Task goal: Please copy the records below word for word, leaving out the pictures.

Data to process: Begin

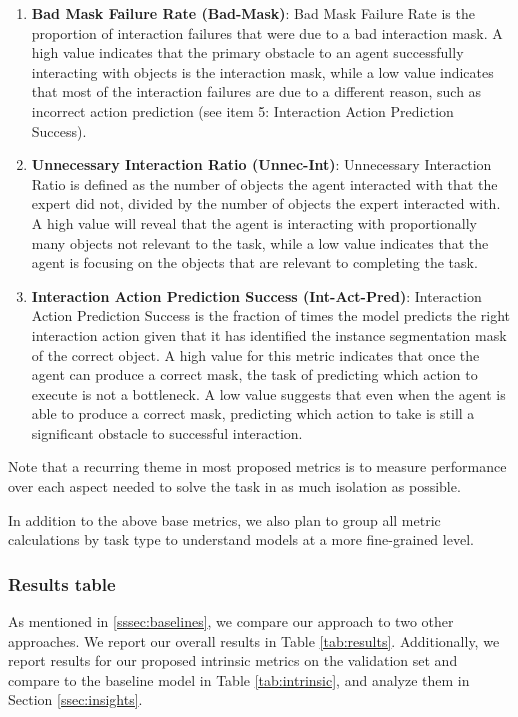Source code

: \documentclass[11pt,a4paper]{article}
\begin{document}
\begin{enumerate}
    \item \textbf{Bad Mask Failure Rate (Bad-Mask)}: Bad Mask Failure Rate is the proportion of interaction failures that were due to a bad interaction mask. A high value indicates that the primary obstacle to an agent successfully interacting with objects is the interaction mask, while a low value indicates that most of the interaction failures are due to a different reason, such as incorrect action prediction (see item 5: Interaction Action Prediction Success).

    \item \textbf{Unnecessary Interaction Ratio (Unnec-Int)}: Unnecessary Interaction Ratio is defined as the number of  objects the agent interacted with that the expert did not, divided by the number of objects the expert interacted with. A high value will reveal that the agent is interacting with proportionally many objects not relevant to the task, while a low value indicates that the agent is focusing on the objects that are relevant to completing the task.
    
    \item \textbf{Interaction Action Prediction Success (Int-Act-Pred)}: Interaction Action Prediction Success is the fraction of times the model predicts the right interaction action given that it has identified the instance segmentation mask of the correct object. A high value for this metric indicates that once the agent can produce a correct mask, the task of predicting which action to execute is not a bottleneck. A low value suggests that even when the agent is able to produce a correct mask, predicting which action to take is still a significant obstacle to successful interaction.
\end{enumerate}

Note that a recurring theme in most proposed metrics is to measure performance over each aspect needed to solve the task in as much isolation as possible. %

In addition to the above base metrics, we also plan to group all metric calculations by task type to understand models at a more fine-grained level.

\subsubsection{Results table}
As mentioned in \ref{sssec:baselines}, we compare our approach to two other approaches. We report our overall results in Table \ref{tab:results}. Additionally, we report results for our proposed intrinsic metrics on the validation set and compare to the baseline model in Table \ref{tab:intrinsic}, and analyze them in Section \ref{ssec:insights}.
\end{document}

Data to process: End

Output:
Source code

: \documentclass[11pt,a4paper]{article}
\begin{document}
\begin{enumerate}
    \item \textbf{Bad Mask Failure Rate (Bad-Mask)}: Bad Mask Failure Rate is the proportion of interaction failures that were due to a bad interaction mask. A high value indicates that the primary obstacle to an agent successfully interacting with objects is the interaction mask, while a low value indicates that most of the interaction failures are due to a different reason, such as incorrect action prediction (see item 5: Interaction Action Prediction Success).

    \item \textbf{Unnecessary Interaction Ratio (Unnec-Int)}: Unnecessary Interaction Ratio is defined as the number of  objects the agent interacted with that the expert did not, divided by the number of objects the expert interacted with. A high value will reveal that the agent is interacting with proportionally many objects not relevant to the task, while a low value indicates that the agent is focusing on the objects that are relevant to completing the task.
    
    \item \textbf{Interaction Action Prediction Success (Int-Act-Pred)}: Interaction Action Prediction Success is the fraction of times the model predicts the right interaction action given that it has identified the instance segmentation mask of the correct object. A high value for this metric indicates that once the agent can produce a correct mask, the task of predicting which action to execute is not a bottleneck. A low value suggests that even when the agent is able to produce a correct mask, predicting which action to take is still a significant obstacle to successful interaction.
\end{enumerate}

Note that a recurring theme in most proposed metrics is to measure performance over each aspect needed to solve the task in as much isolation as possible. %

In addition to the above base metrics, we also plan to group all metric calculations by task type to understand models at a more fine-grained level.

\subsubsection{Results table}
As mentioned in \ref{sssec:baselines}, we compare our approach to two other approaches. We report our overall results in Table \ref{tab:results}. Additionally, we report results for our proposed intrinsic metrics on the validation set and compare to the baseline model in Table \ref{tab:intrinsic}, and analyze them in Section \ref{ssec:insights}.
\end{document}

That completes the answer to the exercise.